_WORK INSTRUCTION:_ Print exactly the lines below between the line holding "When an autopolyploid" and the line holding "Double reduction happens", inclusive, and nothing more.
_ _ _ _
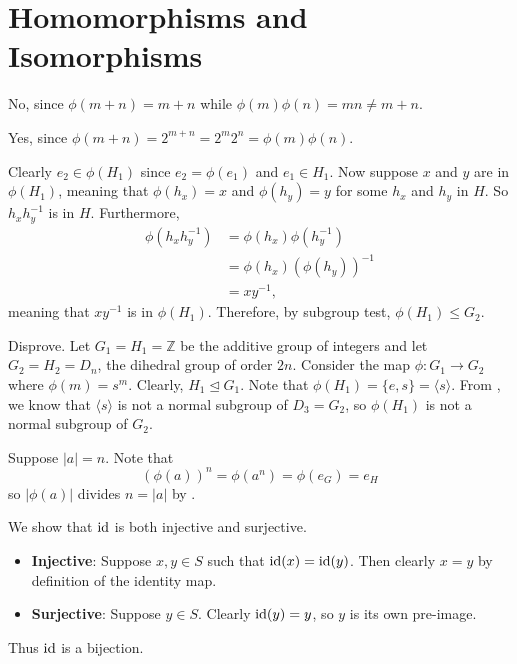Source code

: \section{Homomorphisms and Isomorphisms}
\begin{questions}
    \item \begin{partquestions}{\alph*}
        \item No, since $\phi(m+n) = m + n$ while $\phi(m)\phi(n) = mn \neq m+n$.
        \item Yes, since $\phi(m+n) = 2^{m+n} = 2^m2^n = \phi(m)\phi(n)$.
    \end{partquestions}

    \item Clearly $e_2 \in \phi(H_1)$ since $e_2 = \phi(e_1)$ and $e_1 \in H_1$. Now suppose $x$ and $y$ are in $\phi(H_1)$, meaning that $\phi(h_x) = x$ and $\phi(h_y) = y$ for some $h_x$ and $h_y$ in $H$. So $h_xh_y^{-1}$ is in $H$. Furthermore,
    \begin{align*}
        \phi(h_xh_y^{-1}) &= \phi(h_x)\phi(h_y^{-1})\\
        &= \phi(h_x)\left(\phi(h_y)\right)^{-1}\\
        &= xy^{-1},
    \end{align*}
    meaning that $xy^{-1}$ is in $\phi(H_1)$. Therefore, by subgroup test, $\phi(H_1) \leq G_2$.

    \item Disprove. Let $G_1 = H_1 = \mathbb{Z}$ be the additive group of integers and let $G_2 = H_2 = D_n$, the dihedral group of order $2n$. Consider the map $\phi: G_1 \to G_2$ where $\phi(m) = s^m$. Clearly, $H_1 \unlhd G_1$. Note that $\phi(H_1) = \{e, s\} = \langle s \rangle$. From , we know that $\langle s \rangle$ is not a normal subgroup of $D_3 = G_2$, so $\phi(H_1)$ is not a normal subgroup of $G_2$.

    \item Suppose $|a| = n$. Note that
    \[
        \left(\phi(a)\right)^n = \phi\left(a^n\right) = \phi(e_G) = e_H
    \]
    so $|\phi(a)|$ divides $n = |a|$ by .

    \item \begin{partquestions}{\roman*}
        \item We show that $\mathrm{id}$ is both injective and surjective.
        \begin{itemize}
            \item \textbf{Injective}: Suppose $x, y \in S$ such that $\mathrm{id}(x) = \mathrm{id}(y)$. Then clearly $x = y$ by definition of the identity map.
            \item \textbf{Surjective}: Suppose $y \in S$. Clearly $\mathrm{id}(y) = y$, so $y$ is its own pre-image.
        \end{itemize}
        Thus $\mathrm{id}$ is a bijection.


\end{partquestions}
\end{questions}
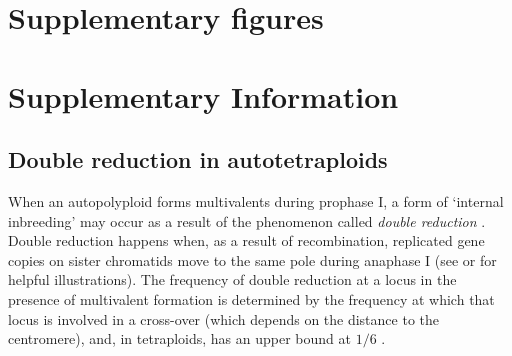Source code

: \documentclass[unnumsec,webpdf,modern,large]{_oup-authoring-template}
\theoremstyle{thmstyleone}%
\theoremstyle{thmstyletwo}%
\theoremstyle{thmstylethree}%
\begin{document}
\onecolumn %

\section{Supplementary figures}

\section{Supplementary Information}

\subsection*{Double reduction in autotetraploids}

When an autopolyploid forms multivalents during prophase I, a form of `internal
inbreeding' may occur as a result of the phenomenon called \emph{double
reduction} \citep{huang2019}.
Double reduction happens when, as a result of recombination, replicated gene
copies on sister chromatids move to the same pole during anaphase I (see
\cite{stift2010} or \cite{huang2019} for helpful illustrations).
The frequency of double reduction at a locus in the presence of multivalent
formation is determined by the frequency at which that locus is involved in a
cross-over (which depends on the distance to the centromere), and, in
tetraploids, has an upper bound at \(1/6\) \citep{mather1935,stift2010}.
 
\end{document}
_ _ _ _
_EXERCISE SOLUTION:_
When an autopolyploid forms multivalents during prophase I, a form of `internal
inbreeding' may occur as a result of the phenomenon called \emph{double
reduction} \citep{huang2019}.
Double reduction happens when, as a result of recombination, replicated gene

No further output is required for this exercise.